女が白い箱を組み立てて、ケーキを仕舞っていく。持ち運びの為に取っ手が折られ、家のような形になった。
俺はそれを見つめ、一拍置いてから、訊ねる。
「父親には、この仕事を秘密にしているのか?」
「え?」
「俺の勘違いなら流してくれ」
女は、一回深く息をすると、「やっぱり、父に言われて来たのね」と頬を緩めた。
「さっき、笑いながら食べてたでしょ? 嬉しかったわ」
「俺は笑っていたのか?」
なんだか少し気恥ずかしくなり、頭を掻く。
「母がね、家族の誰かが誕生日になるといつもケーキ焼いてくれたのよ」
女がショーケースに並んでいるケーキを見る。その視線からは、自分の子どもを慈しむような、そんな優しさを感じた。
「買えばいいのにって眉間に皺作ってぶつぶつ言ってた父も、ケーキを食べたら嬉しそうに笑ったの」
「それで、ケーキ屋なのか?」
「誰かが笑顔になるものを作るなんて、素敵じゃない?」
女は歯を覗かせ、少女のようなあどけない表情になった。
父親は娘がケーキ屋を始めたと知り、顔を合わせ辛いからか、誰かに様子を窺わせに行かせることにした。ついでに、俺たちのような門外漢が「美味い」と感じるか、試そうと思ったのだろう。
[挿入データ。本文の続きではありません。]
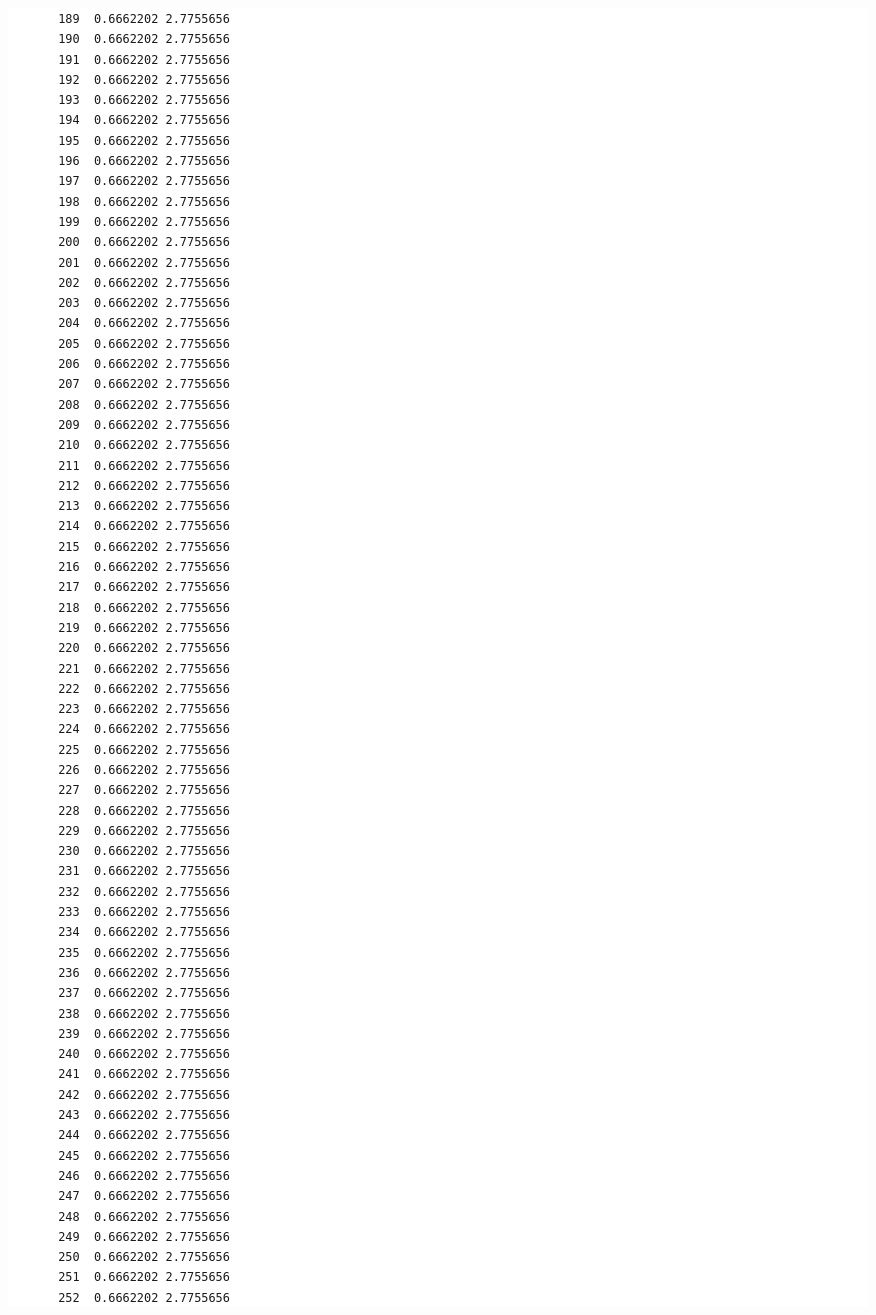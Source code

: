            189  0.6662202 2.7755656
           190  0.6662202 2.7755656
           191  0.6662202 2.7755656
           192  0.6662202 2.7755656
           193  0.6662202 2.7755656
           194  0.6662202 2.7755656
           195  0.6662202 2.7755656
           196  0.6662202 2.7755656
           197  0.6662202 2.7755656
           198  0.6662202 2.7755656
           199  0.6662202 2.7755656
           200  0.6662202 2.7755656
           201  0.6662202 2.7755656
           202  0.6662202 2.7755656
           203  0.6662202 2.7755656
           204  0.6662202 2.7755656
           205  0.6662202 2.7755656
           206  0.6662202 2.7755656
           207  0.6662202 2.7755656
           208  0.6662202 2.7755656
           209  0.6662202 2.7755656
           210  0.6662202 2.7755656
           211  0.6662202 2.7755656
           212  0.6662202 2.7755656
           213  0.6662202 2.7755656
           214  0.6662202 2.7755656
           215  0.6662202 2.7755656
           216  0.6662202 2.7755656
           217  0.6662202 2.7755656
           218  0.6662202 2.7755656
           219  0.6662202 2.7755656
           220  0.6662202 2.7755656
           221  0.6662202 2.7755656
           222  0.6662202 2.7755656
           223  0.6662202 2.7755656
           224  0.6662202 2.7755656
           225  0.6662202 2.7755656
           226  0.6662202 2.7755656
           227  0.6662202 2.7755656
           228  0.6662202 2.7755656
           229  0.6662202 2.7755656
           230  0.6662202 2.7755656
           231  0.6662202 2.7755656
           232  0.6662202 2.7755656
           233  0.6662202 2.7755656
           234  0.6662202 2.7755656
           235  0.6662202 2.7755656
           236  0.6662202 2.7755656
           237  0.6662202 2.7755656
           238  0.6662202 2.7755656
           239  0.6662202 2.7755656
           240  0.6662202 2.7755656
           241  0.6662202 2.7755656
           242  0.6662202 2.7755656
           243  0.6662202 2.7755656
           244  0.6662202 2.7755656
           245  0.6662202 2.7755656
           246  0.6662202 2.7755656
           247  0.6662202 2.7755656
           248  0.6662202 2.7755656
           249  0.6662202 2.7755656
           250  0.6662202 2.7755656
           251  0.6662202 2.7755656
           252  0.6662202 2.7755656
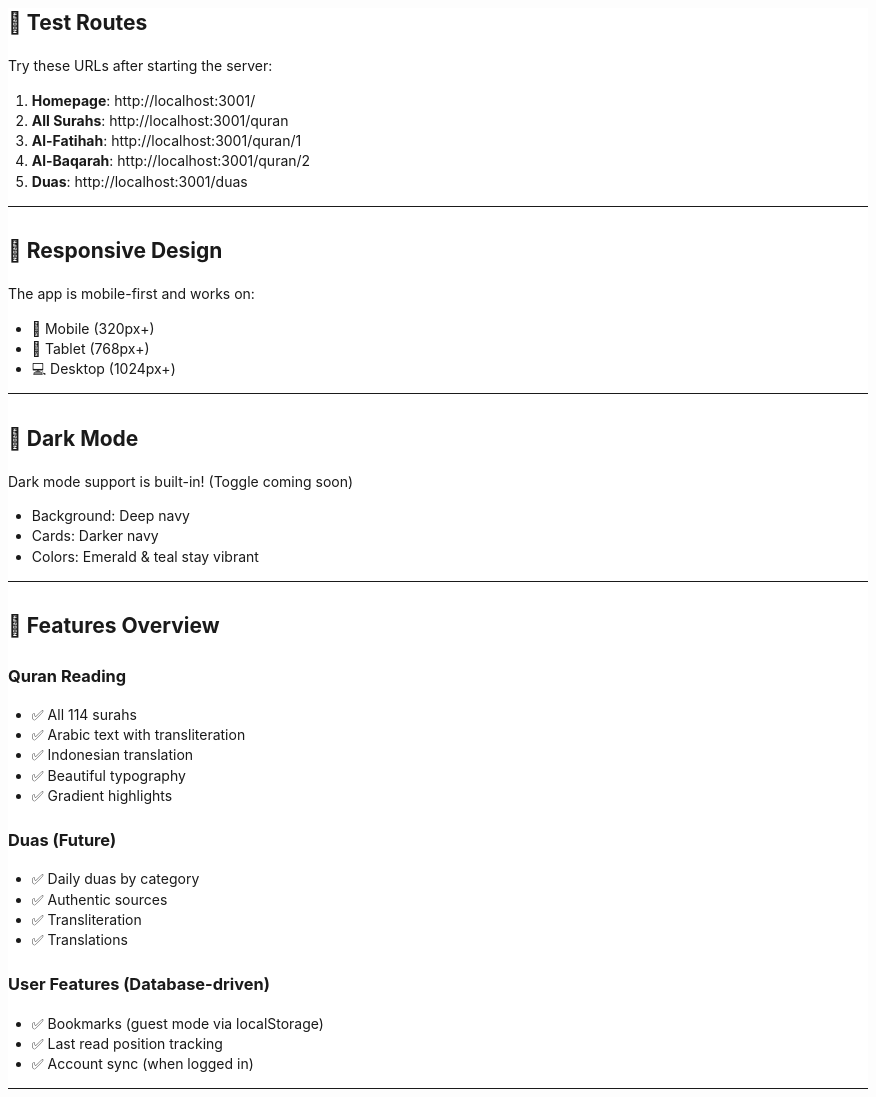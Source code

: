 ## 🧪 Test Routes

Try these URLs after starting the server:

1. **Homepage**: http://localhost:3001/
2. **All Surahs**: http://localhost:3001/quran
3. **Al-Fatihah**: http://localhost:3001/quran/1
4. **Al-Baqarah**: http://localhost:3001/quran/2
5. **Duas**: http://localhost:3001/duas

---

## 📱 Responsive Design

The app is mobile-first and works on:
- 📱 Mobile (320px+)
- 📱 Tablet (768px+)
- 💻 Desktop (1024px+)

---

## 🌙 Dark Mode

Dark mode support is built-in! (Toggle coming soon)
- Background: Deep navy
- Cards: Darker navy
- Colors: Emerald & teal stay vibrant

---

## 🎉 Features Overview

### Quran Reading
- ✅ All 114 surahs
- ✅ Arabic text with transliteration
- ✅ Indonesian translation
- ✅ Beautiful typography
- ✅ Gradient highlights

### Duas (Future)
- ✅ Daily duas by category
- ✅ Authentic sources
- ✅ Transliteration
- ✅ Translations

### User Features (Database-driven)
- ✅ Bookmarks (guest mode via localStorage)
- ✅ Last read position tracking
- ✅ Account sync (when logged in)

---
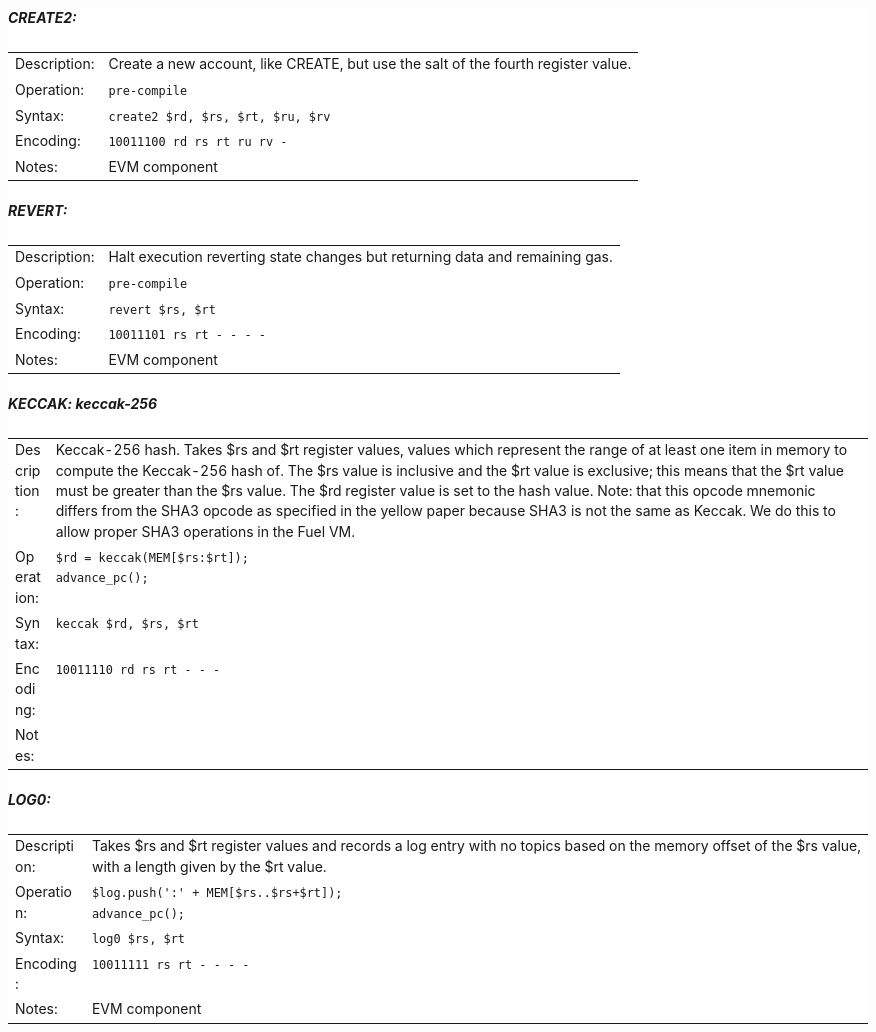 ##### <a name='op-CREATE2'/>CREATE2: 

| | |
|---|---|
| Description: | Create a new account, like CREATE, but use the salt of the fourth register value. |
| Operation: | ```pre-compile``` |
| Syntax: | `create2 $rd, $rs, $rt, $ru, $rv` |
| Encoding: | `10011100 rd rs rt ru rv -` |
| Notes: | EVM component |

##### <a name='op-REVERT'/>REVERT: 

| | |
|---|---|
| Description: | Halt execution reverting state changes but returning data and remaining gas. |
| Operation: | ```pre-compile``` |
| Syntax: | `revert $rs, $rt` |
| Encoding: | `10011101 rs rt - - - -` |
| Notes: | EVM component |

##### <a name='op-KECCAK'/>KECCAK: keccak-256

| | |
|---|---|
| Description: | Keccak-256 hash. Takes $rs and $rt register values, values which represent the range of at least one item in memory to compute the Keccak-256 hash of. The $rs value is inclusive and the $rt value is exclusive; this means that the $rt value must be greater than the $rs value. The $rd register value is set to the hash value. Note: that this opcode mnemonic differs from the SHA3 opcode as specified in the yellow paper because SHA3 is not the same as Keccak. We do this to allow proper SHA3 operations in the Fuel VM.  |
| Operation: | ```$rd = keccak(MEM[$rs:$rt]);```<br>```advance_pc(); ``` |
| Syntax: | `keccak $rd, $rs, $rt` |
| Encoding: | `10011110 rd rs rt - - -` |
| Notes: |  |

##### <a name='op-LOG0'/>LOG0: 

| | |
|---|---|
| Description: | Takes $rs and $rt register values and records a log entry with no topics based on the memory offset of the $rs value, with a length given by the $rt value. |
| Operation: | ```$log.push(':' + MEM[$rs..$rs+$rt]);```<br>```advance_pc();``` |
| Syntax: | `log0 $rs, $rt` |
| Encoding: | `10011111 rs rt - - - -` |
| Notes: | EVM component |
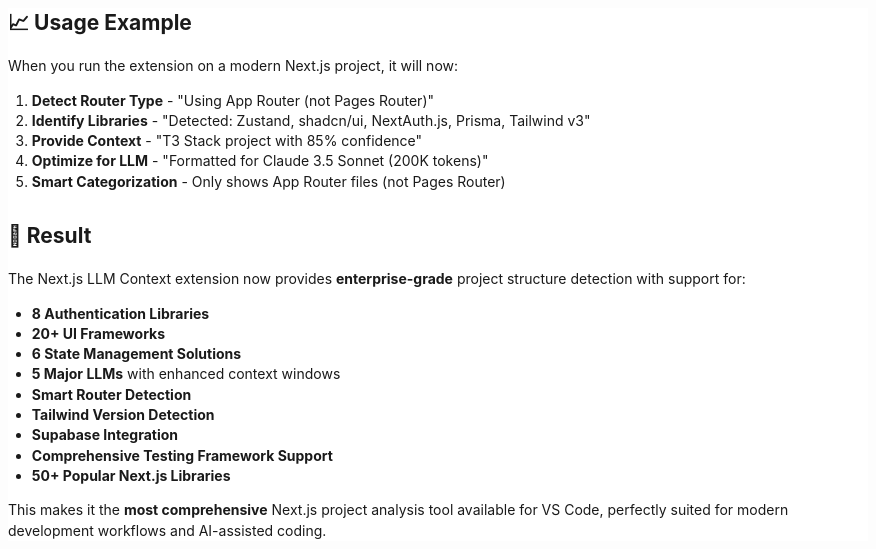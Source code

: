 ## 📈 **Usage Example**

When you run the extension on a modern Next.js project, it will now:

1. **Detect Router Type** - "Using App Router (not Pages Router)"
2. **Identify Libraries** - "Detected: Zustand, shadcn/ui, NextAuth.js, Prisma, Tailwind v3"  
3. **Provide Context** - "T3 Stack project with 85% confidence"
4. **Optimize for LLM** - "Formatted for Claude 3.5 Sonnet (200K tokens)"
5. **Smart Categorization** - Only shows App Router files (not Pages Router)

## 🎉 **Result**

The Next.js LLM Context extension now provides **enterprise-grade** project structure detection with support for:
- **8 Authentication Libraries**
- **20+ UI Frameworks** 
- **6 State Management Solutions**
- **5 Major LLMs** with enhanced context windows
- **Smart Router Detection**
- **Tailwind Version Detection**
- **Supabase Integration**
- **Comprehensive Testing Framework Support**
- **50+ Popular Next.js Libraries**

This makes it the **most comprehensive** Next.js project analysis tool available for VS Code, perfectly suited for modern development workflows and AI-assisted coding. 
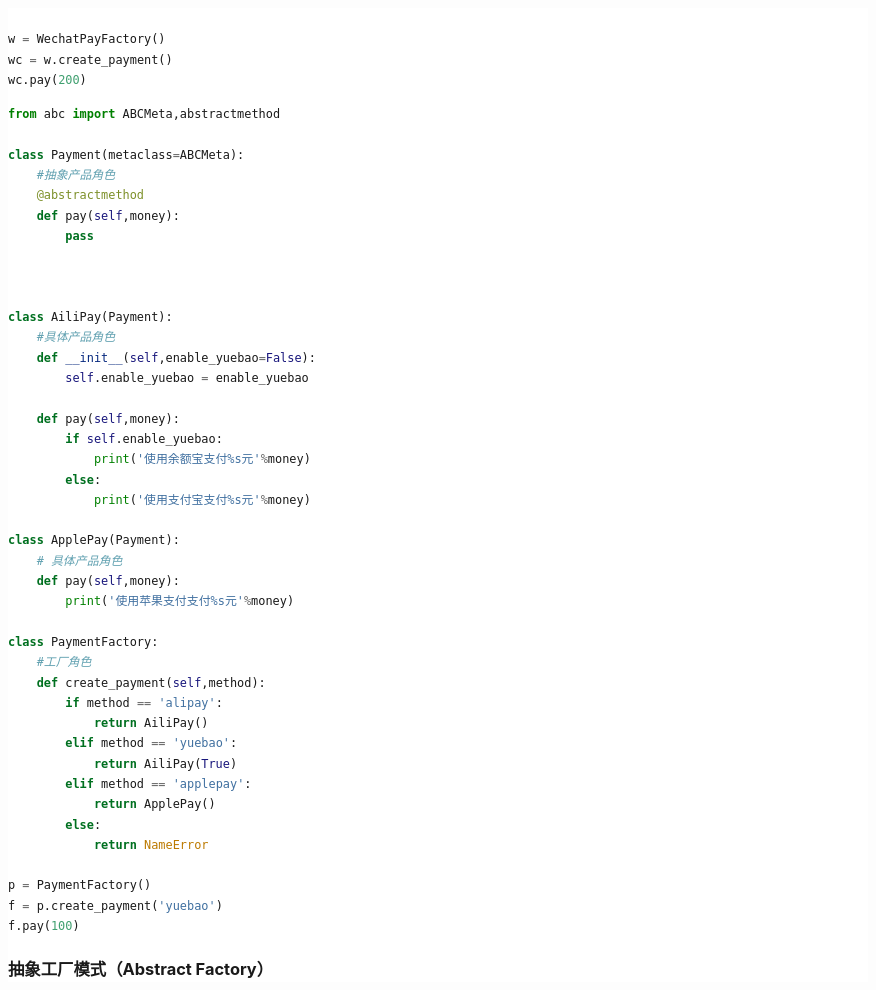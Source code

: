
 ```python

w = WechatPayFactory()
wc = w.create_payment()
wc.pay(200)
```

```python
from abc import ABCMeta,abstractmethod

class Payment(metaclass=ABCMeta):
    #抽象产品角色
    @abstractmethod
    def pay(self,money):
        pass



class AiliPay(Payment):
    #具体产品角色
    def __init__(self,enable_yuebao=False):
        self.enable_yuebao = enable_yuebao

    def pay(self,money):
        if self.enable_yuebao:
            print('使用余额宝支付%s元'%money)
        else:
            print('使用支付宝支付%s元'%money)

class ApplePay(Payment):
    # 具体产品角色
    def pay(self,money):
        print('使用苹果支付支付%s元'%money)

class PaymentFactory:
    #工厂角色
    def create_payment(self,method):
        if method == 'alipay':
            return AiliPay()
        elif method == 'yuebao':
            return AiliPay(True)
        elif method == 'applepay':
            return ApplePay()
        else:
            return NameError

p = PaymentFactory()
f = p.create_payment('yuebao')
f.pay(100)
```



### 抽象工厂模式（Abstract Factory）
でも、俺たちみたいな客が来たら営業妨害ではないか? と案じたが、そうでもないらしい。店内の客たちは、ケーキを買って帰る俺たちに、親しみの籠もった視線を送ってきている。「ごつい男達もハマってたよ!」と口コミにでもされそうな気がしてならない。鰐淵が睨めば全員視線を外すだろうが、鰐淵はバツが悪そうにそっぽを向いている。
それを見て、俺は考えを改めた。
父の狙いはもっとシンプルで、俺たちのような男が素直に感動する姿を、娘に見せたかったのかもしれない。
「あの父親に頼らず、店を開くのは立派だ」
女が「昔は、若くてこわいものなしだったのよ」と胸を張る。今でも、そうなんじゃないのか? と俺が軽口を叩くと、「かもね」と笑い返された。「今でも若いわね」と。俺は、そっちではない、と苦笑する。
「ねぇ、ケーキをオマケするからお願いしてもいい?」
「なんだ?」
「お父さん、もうすぐ誕生日なの。食べに来てよって伝えてくれない?」
女からケーキの箱を受け取る。意外とずっしりとしていて、握る手に力が籠る。鰐淵はいつの間にか少し離れたところに避難して、難しそうな顔をして空を見上げていた。
これから、あのゴツイ男とケーキを持って依頼主の元に戻り、女からの伝言を伝える? そんなことは、あれだ。